The failings of auditors came out strong when KPMG screwed up auditing Xerox – the time reversed echo of what HP is going through now (and I am typing this piece on a HP laptop! – conflict of interest, anyone?). Then, we have Tyco, Adelphi, WorldCom. “Investment bank analysts had become salesman – of their bank’s investment-banking services to their client’s stocks, both as IPOs and in the secondary market, to investors.”
But so far, I have not gone before 2002. Let me do that now, but try to be brief. “On Wall Street in the 19th and early 20th century stock fraud was not exceptional or even particularly reprehensible; indeed it was part of the system.” This is precisely what led me to write in my earlier post that, “[T]he system is designed to be vulnerable.”
“Most of the leading figures of the era of the ‘robber barons’ and beyond – Rockefeller, Vanderbilt, Gould, Drew, Fisk, Stanford, Morgan, Kennedy – made their fortunes through shameless scams and chicanery.” Whew, what a list, and not a complete one at that! Far surpasses the list of politicians currently on the dock in India!
The president of the New York Stock Exchange looted “the funds of … Exchange’s Gratuity Fund, a charitable endowment for the widows and orphans of deceased members, to the tune of $ 1 million [in the mid-1930s].” Again, time reversed echo and at far off place, the Kargil war widow affair.
The savings and loan scandal of the 1980s deserves a chapter by itself! I will give it in two sentences: “Charles Keating of Lincoln Savings and Loan of Irvine, California … ran the thrift into the ground, eventually costing US taxpayers $2.3 billion in in deposit insurance.”
Well, I have come to the end of this brief post. What I wanted to point out was that if it is the politicians who drive corruption in India, a specious claim, as the other side of the transaction is let off, it is the capitalists who do so in the US, equally specious as the politicians are let off. Remember, the narrative in the book stops on the far side of Leyman collapse and that would have added a couple of pages in the book, making the chapter a blacker swan.
It is a never ending saga. As far as there is capital there will be scams and scandals and corruption. As far as there is politics, of the democratic kind, there will be corruption. It can only be moderated / attenuated and never extirpated, no matter what is claimed by the aam aadmi or the Aam Aadmi Party.
Raghuram Ekambaram



2 comments:

Tomichan Matheikal said...

Isn't it the nexus between the politician and the capitalist that has driven corruption up the ladder? But we can't blame democracy for it, however. Weren't the kings corrupt too in their own ways?

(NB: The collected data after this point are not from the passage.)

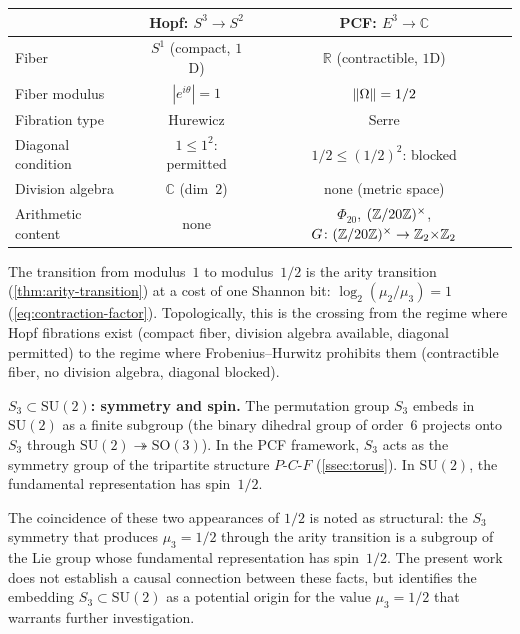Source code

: \begin{center}
\small
\begin{tabular}{lcc}
\toprule
 & Hopf: $S^3\to S^2$ & PCF: $E^3\to\mathbb{C}$ \\
\midrule
Fiber & $S^1$ (compact, $1$D) &
  $\mathbb{R}$ (contractible, $1$D) \\
Fiber modulus & $|e^{i\theta}|=1$ & $\|\Omega\|=1/2$ \\
Fibration type & Hurewicz & Serre \\
Diagonal condition & $1\le 1^2$: permitted &
  $1/2\le (1/2)^2$: blocked \\
Division algebra & $\mathbb{C}$ (dim~$2$) & none (metric space) \\
Arithmetic content & none & $\Phi_{20}$, $(\mathbb{Z}/20\mathbb{Z})^\times$,
  $G\colon(\mathbb{Z}/20\mathbb{Z})^\times\to\mathbb{Z}_2{\times}\mathbb{Z}_2$ \\
\bottomrule
\end{tabular}
\end{center}
The transition from modulus~$1$ to modulus~$1/2$ is the arity
transition (\cref{thm:arity-transition}) at a cost of one
Shannon bit: $\log_2(\mu_2/\mu_3)=1$
(\cref{eq:contraction-factor}).  Topologically, this is the
crossing from the regime where Hopf fibrations exist (compact fiber,
division algebra available, diagonal permitted) to the regime where
Frobenius--Hurwitz prohibits them (contractible fiber, no division
algebra, diagonal blocked).


\smallskip\noindent\textbf{$S_3\subset\mathrm{SU}(2)$: symmetry and spin.}
The permutation group $S_3$ embeds in $\mathrm{SU}(2)$ as a finite
subgroup (the binary dihedral group of order~$6$ projects onto~$S_3$
through $\mathrm{SU}(2)\twoheadrightarrow\mathrm{SO}(3)$).  In the
PCF framework, $S_3$ acts as the symmetry group of the tripartite
structure $P$-$C$-$F$ (\cref{ssec:torus}).  In
$\mathrm{SU}(2)$, the fundamental representation has spin~$1/2$.

The coincidence of these two appearances of $1/2$ is noted as
structural: the $S_3$ symmetry that produces $\mu_3=1/2$ through the
arity transition is a subgroup of the Lie group whose fundamental
representation has spin~$1/2$.  The present work does not establish a
causal connection between these facts, but identifies the embedding
$S_3\subset\mathrm{SU}(2)$ as a potential origin for the value
$\mu_3=1/2$ that warrants further investigation.

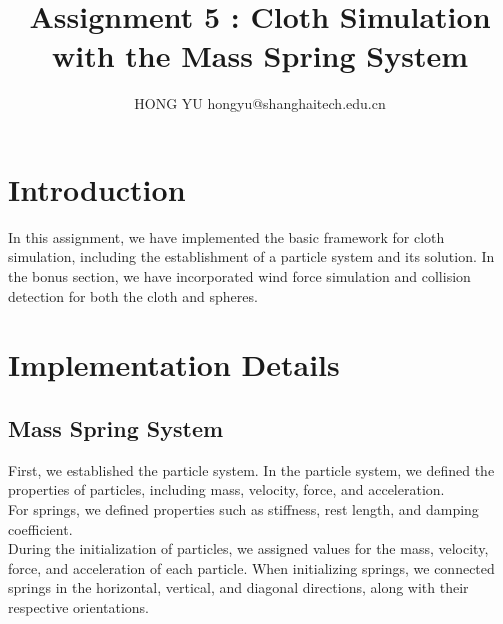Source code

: \documentclass[acmtog]{acmart}
\title{Assignment 5 : Cloth Simulation with the Mass Spring System}
\author{HONG YU \quad 2021533148 \quad hongyu@shanghaitech.edu.cn}
\begin{document}
\maketitle

\vspace*{2 ex}


\section{Introduction}

In this assignment, we have implemented the basic framework for cloth simulation, including the establishment of a particle system and its solution. In the bonus section, we have incorporated wind force simulation and collision detection for both the cloth and spheres.

\section{Implementation Details}

\subsection{Mass Spring System}
First, we established the particle system. In the particle system, we defined the properties of particles, including mass, velocity, force, and acceleration.\\
For springs, we defined properties such as stiffness, rest length, and damping coefficient.\\
During the initialization of particles, we assigned values for the mass, velocity, force, and acceleration of each particle. When initializing springs, we connected springs in the horizontal, vertical, and diagonal directions, along with their respective orientations.
\end{document}
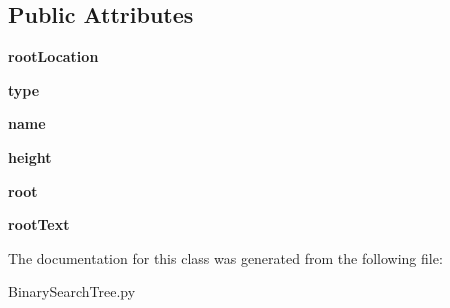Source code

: \subsection*{Public Attributes}
\begin{DoxyCompactItemize}
\item 
{\bfseries root\+Location}\hypertarget{class_binary_search_tree_1_1_binary_search_tree_a399ad4c8ba4b21962841a0895f4933a5}{}\label{class_binary_search_tree_1_1_binary_search_tree_a399ad4c8ba4b21962841a0895f4933a5}

\item 
{\bfseries type}\hypertarget{class_binary_search_tree_1_1_binary_search_tree_a28336f9c105f55dd0242225f94491a08}{}\label{class_binary_search_tree_1_1_binary_search_tree_a28336f9c105f55dd0242225f94491a08}

\item 
{\bfseries name}\hypertarget{class_binary_search_tree_1_1_binary_search_tree_a507e958f649521d8d853007eefe3149b}{}\label{class_binary_search_tree_1_1_binary_search_tree_a507e958f649521d8d853007eefe3149b}

\item 
{\bfseries height}\hypertarget{class_binary_search_tree_1_1_binary_search_tree_a8bb002fc1b00983a2512240378a5ccc2}{}\label{class_binary_search_tree_1_1_binary_search_tree_a8bb002fc1b00983a2512240378a5ccc2}

\item 
{\bfseries root}\hypertarget{class_binary_search_tree_1_1_binary_search_tree_a4aa0ee481a5c399dc220c4c2284c7884}{}\label{class_binary_search_tree_1_1_binary_search_tree_a4aa0ee481a5c399dc220c4c2284c7884}

\item 
{\bfseries root\+Text}\hypertarget{class_binary_search_tree_1_1_binary_search_tree_af6103954606e866294ab429e5b24aa01}{}\label{class_binary_search_tree_1_1_binary_search_tree_af6103954606e866294ab429e5b24aa01}

\end{DoxyCompactItemize}


The documentation for this class was generated from the following file\+:\begin{DoxyCompactItemize}
\item 
Binary\+Search\+Tree.\+py\end{DoxyCompactItemize}
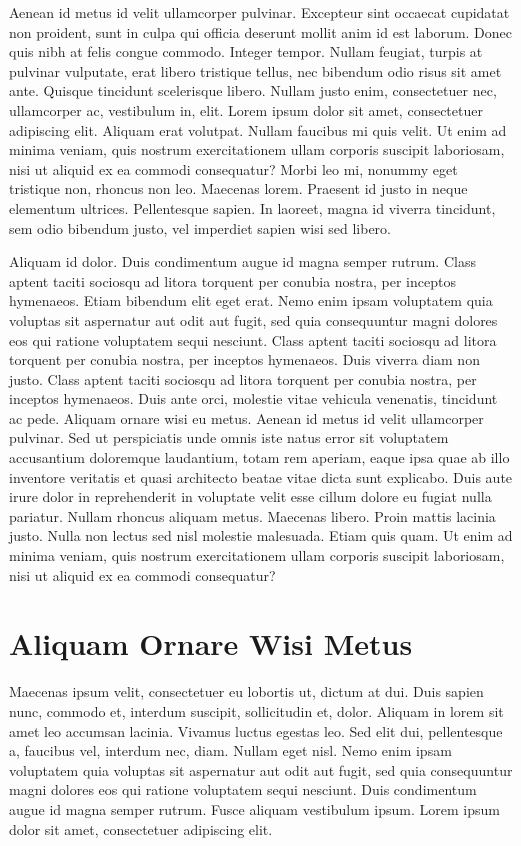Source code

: Aenean id metus id velit ullamcorper pulvinar. Excepteur sint occaecat cupidatat non proident, sunt in culpa qui officia deserunt mollit anim id est laborum. Donec quis nibh at felis congue commodo. Integer tempor. Nullam feugiat, turpis at pulvinar vulputate, erat libero tristique tellus, nec bibendum odio risus sit amet ante. Quisque tincidunt scelerisque libero. Nullam justo enim, consectetuer nec, ullamcorper ac, vestibulum in, elit. Lorem ipsum dolor sit amet, consectetuer adipiscing elit. Aliquam erat volutpat. Nullam faucibus mi quis velit. Ut enim ad minima veniam, quis nostrum exercitationem ullam corporis suscipit laboriosam, nisi ut aliquid ex ea commodi consequatur? Morbi leo mi, nonummy eget tristique non, rhoncus non leo. Maecenas lorem. Praesent id justo in neque elementum ultrices. Pellentesque sapien. In laoreet, magna id viverra tincidunt, sem odio bibendum justo, vel imperdiet sapien wisi sed libero.

Aliquam id dolor. Duis condimentum augue id magna semper rutrum. Class aptent taciti sociosqu ad litora torquent per conubia nostra, per inceptos hymenaeos. Etiam bibendum elit eget erat. Nemo enim ipsam voluptatem quia voluptas sit aspernatur aut odit aut fugit, sed quia consequuntur magni dolores eos qui ratione voluptatem sequi nesciunt. Class aptent taciti sociosqu ad litora torquent per conubia nostra, per inceptos hymenaeos. Duis viverra diam non justo. Class aptent taciti sociosqu ad litora torquent per conubia nostra, per inceptos hymenaeos. Duis ante orci, molestie vitae vehicula venenatis, tincidunt ac pede. Aliquam ornare wisi eu metus. Aenean id metus id velit ullamcorper pulvinar. Sed ut perspiciatis unde omnis iste natus error sit voluptatem accusantium doloremque laudantium, totam rem aperiam, eaque ipsa quae ab illo inventore veritatis et quasi architecto beatae vitae dicta sunt explicabo. Duis aute irure dolor in reprehenderit in voluptate velit esse cillum dolore eu fugiat nulla pariatur. Nullam rhoncus aliquam metus. Maecenas libero. Proin mattis lacinia justo. Nulla non lectus sed nisl molestie malesuada. Etiam quis quam. Ut enim ad minima veniam, quis nostrum exercitationem ullam corporis suscipit laboriosam, nisi ut aliquid ex ea commodi consequatur?

\section{Aliquam Ornare Wisi Metus}
Maecenas ipsum velit, consectetuer eu lobortis ut, dictum at dui. Duis sapien nunc, commodo et, interdum suscipit, sollicitudin et, dolor. Aliquam in lorem sit amet leo accumsan lacinia. Vivamus luctus egestas leo. Sed elit dui, pellentesque a, faucibus vel, interdum nec, diam. Nullam eget nisl. Nemo enim ipsam voluptatem quia voluptas sit aspernatur aut odit aut fugit, sed quia consequuntur magni dolores eos qui ratione voluptatem sequi nesciunt. Duis condimentum augue id magna semper rutrum. Fusce aliquam vestibulum ipsum. Lorem ipsum dolor sit amet, consectetuer adipiscing elit.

My vote in the next elections is guaranteed for the Aam Aadmi Party. Why not give them a chance?

mandakolathur said...

Matheikal, I would like to take issue with you here. Governance is not merely absence of corruption, very narrowly defined. What does AAP say about how the rules of governance are framed and who frames them? Unless AAP comes clear on these, even in the sense of an overarching framework, I would ignore it.

We cannot blame democracy for corruption, I agree. But, democratic governance seems to have been designed to look the other way. Please read my post prior to this one, on democratic corruption (I feel that you have done that and this comment arches over both; but, just in case you have not).